Rowlett Deputy Mayor Pro Tem Michael Gallops tells NBC 5 that about a hundred people showed up to Tuesday night’s city council meeting and a dozen residents spoke in favor of keeping the pre-council prayer at future council meetings.
An atheist group spoke to NBC 5 about challenging the Rowlett City Council to stop invocation prayers before council meetings arguing that the prayer is discriminatory, while some residents support city council’s pre-meeting prayers.
Gallops said that of the hundred or so residents in attendance on Tuesday, none of them spoke in support of the atheist group that demanded the prayers stop.
"We're for unity, we're for peace, we're for joy, we're for love," said Shane Pruitt from Connection Community Church, one of the Rowlett pastors heading the prayer vigil. "There has been a lot of disunity on both sides, there's been a lot of people claiming to be Christians who've said some very hurtful things, there's been a lot of people who claim to be atheists that say some hurtful things."
"If there was a mosque in this city we would very much want the Imam to be involved, if there was a synagogue in this city, we would love the priests to be involved," said Pruitt.
On Monday, city leaders told NBC 5 the policy welcomes all established religious groups.
Rowlett resident Fred Witzell, a blogger who helped organize the pre-council prayer rally, says a few anti-prayer supporters were present outside city hall prior to the meeting but never came inside to join the meeting.
Gallops said Monday that the “established bodies of religion in Rowlett are Christians.”
The atheist organization, Metroplex Atheists, working with Rowlett residents said they would not attend Tuesday's council meeting. They said they are still planning their next move and waiting to regroup key members in challenging the city.

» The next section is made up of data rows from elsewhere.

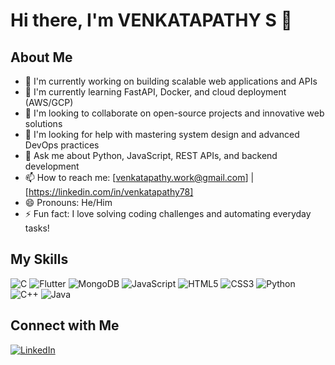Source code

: # Hi there, I'm VENKATAPATHY S 👋

## About Me
- 🔭 I'm currently working on building scalable web applications and APIs
- 🌱 I'm currently learning FastAPI, Docker, and cloud deployment (AWS/GCP)
- 👯 I'm looking to collaborate on open-source projects and innovative web solutions
- 🤔 I'm looking for help with mastering system design and advanced DevOps practices
- 💬 Ask me about Python, JavaScript, REST APIs, and backend development
- 📫 How to reach me: [venkatapathy.work@gmail.com] | [https://linkedin.com/in/venkatapathy78]
- 😄 Pronouns: He/Him
- ⚡ Fun fact: I love solving coding challenges and automating everyday tasks!

## My Skills
![C](https://img.shields.io/badge/C-00599C?style=for-the-badge&logo=c&logoColor=white)
![Flutter](https://img.shields.io/badge/Flutter-02569B?style=for-the-badge&logo=flutter&logoColor=white)
![MongoDB](https://img.shields.io/badge/MongoDB-47A248?style=for-the-badge&logo=mongodb&logoColor=white)
![JavaScript](https://img.shields.io/badge/JavaScript-F7DF1E?style=for-the-badge&logo=javascript&logoColor=black)
![HTML5](https://img.shields.io/badge/HTML5-E34F26?style=for-the-badge&logo=html5&logoColor=white)
![CSS3](https://img.shields.io/badge/CSS3-1572B6?style=for-the-badge&logo=css3&logoColor=white)
![Python](https://img.shields.io/badge/Python-3776AB?style=for-the-badge&logo=python&logoColor=white)
![C++](https://img.shields.io/badge/C++-00599C?style=for-the-badge&logo=c%2B%2B&logoColor=white)
![Java](https://img.shields.io/badge/Java-ED8B00?style=for-the-badge&logo=openjdk&logoColor=white)



## Connect with Me
[![LinkedIn](https://img.shields.io/badge/LinkedIn-0077B5?style=for-the-badge&logo=linkedin&logoColor=white)](https://www.linkedin.com/in/venkatapathy78)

"It really doesn't matter what the policy says because what they're doing is having sectarian prayer--Christian prayer at a governmental meeting," said Terry McDonald from the Metroplex Atheists.
Any established religious group can pray before council meetings under a modified policy, but the city said Rowlett is made up of mostly Christian groups. The city changed its prayer policy in 2010 after someone anonymously complained to the Freedom from Religion Foundation.
"Minorities rights are being violated and we're just trying to stand up for that," McDonald said.
The group says they've been talking with the Freedom from Religion Foundation that managed to get the city to change their prayer policy in 2010.